Introduction: Esophageal atresia (EA) is a congenital defect that causes esophageal discontinuity, often with an associated tracheo-esophageal fistula (TEF) in 70%-90% of cases. When the distance between esophageal ends precludes primary anastomosis, it results in long gap esophageal atresia (LGEA), complicating the surgical management. This study retrospectively reviewed LGEA cases from the past decade, treated with the goal of preserving the native esophagus, comparing surgical techniques and outcomes with current literature. Materials and methods: The data of patients treated for LGEA between 2013 and 2024 were collected from medical charts, focusing on patients treated with the preservation of their native esophagus. Results: Ten patients were enrolled for this study. All of them had a gap between the esophageal ends equal to or greater than three vertebral bodies. Four patients (40%) underwent a delayed primary anastomosis (DPA) procedure, while the remaining six (60%) underwent a traction staged repair.
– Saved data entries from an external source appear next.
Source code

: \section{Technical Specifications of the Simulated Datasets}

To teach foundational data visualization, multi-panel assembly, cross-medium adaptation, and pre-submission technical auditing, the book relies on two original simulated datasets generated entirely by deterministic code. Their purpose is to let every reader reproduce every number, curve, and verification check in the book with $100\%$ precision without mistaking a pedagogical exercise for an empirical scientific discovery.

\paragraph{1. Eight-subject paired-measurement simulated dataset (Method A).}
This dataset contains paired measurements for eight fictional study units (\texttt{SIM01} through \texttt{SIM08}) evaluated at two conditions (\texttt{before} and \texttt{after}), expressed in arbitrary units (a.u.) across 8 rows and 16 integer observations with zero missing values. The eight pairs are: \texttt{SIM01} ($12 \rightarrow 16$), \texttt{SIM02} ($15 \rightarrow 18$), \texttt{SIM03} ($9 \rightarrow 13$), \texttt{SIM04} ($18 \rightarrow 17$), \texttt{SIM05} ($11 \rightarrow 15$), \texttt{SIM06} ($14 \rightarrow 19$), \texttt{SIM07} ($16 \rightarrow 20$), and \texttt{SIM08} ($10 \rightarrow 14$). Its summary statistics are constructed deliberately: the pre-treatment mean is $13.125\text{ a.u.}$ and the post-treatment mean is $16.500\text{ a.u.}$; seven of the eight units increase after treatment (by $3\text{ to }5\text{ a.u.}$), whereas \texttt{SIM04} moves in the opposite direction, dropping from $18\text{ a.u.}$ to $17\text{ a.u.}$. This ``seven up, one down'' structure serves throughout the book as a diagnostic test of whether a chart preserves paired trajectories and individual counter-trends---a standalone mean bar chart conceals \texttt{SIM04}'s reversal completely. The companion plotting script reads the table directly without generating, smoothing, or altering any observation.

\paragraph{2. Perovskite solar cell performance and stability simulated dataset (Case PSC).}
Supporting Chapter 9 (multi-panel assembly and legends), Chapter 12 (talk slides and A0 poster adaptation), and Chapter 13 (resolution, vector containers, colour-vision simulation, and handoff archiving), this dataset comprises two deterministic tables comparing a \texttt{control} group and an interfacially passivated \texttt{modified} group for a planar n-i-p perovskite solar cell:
All patients were treated with open surgery. The follow-up period extended from 3 months to 10 years. Conclusion: Preserving the native esophagus in patients with LGEA is a challenging but feasible goal, with delayed primary anastomosis and traction techniques playing key roles. We advocate for the preservation of the native esophagus as the preferred approach for ensuring a high quality of life for patients, as it helps to avoid severe long-term complications associated with esophageal substitution.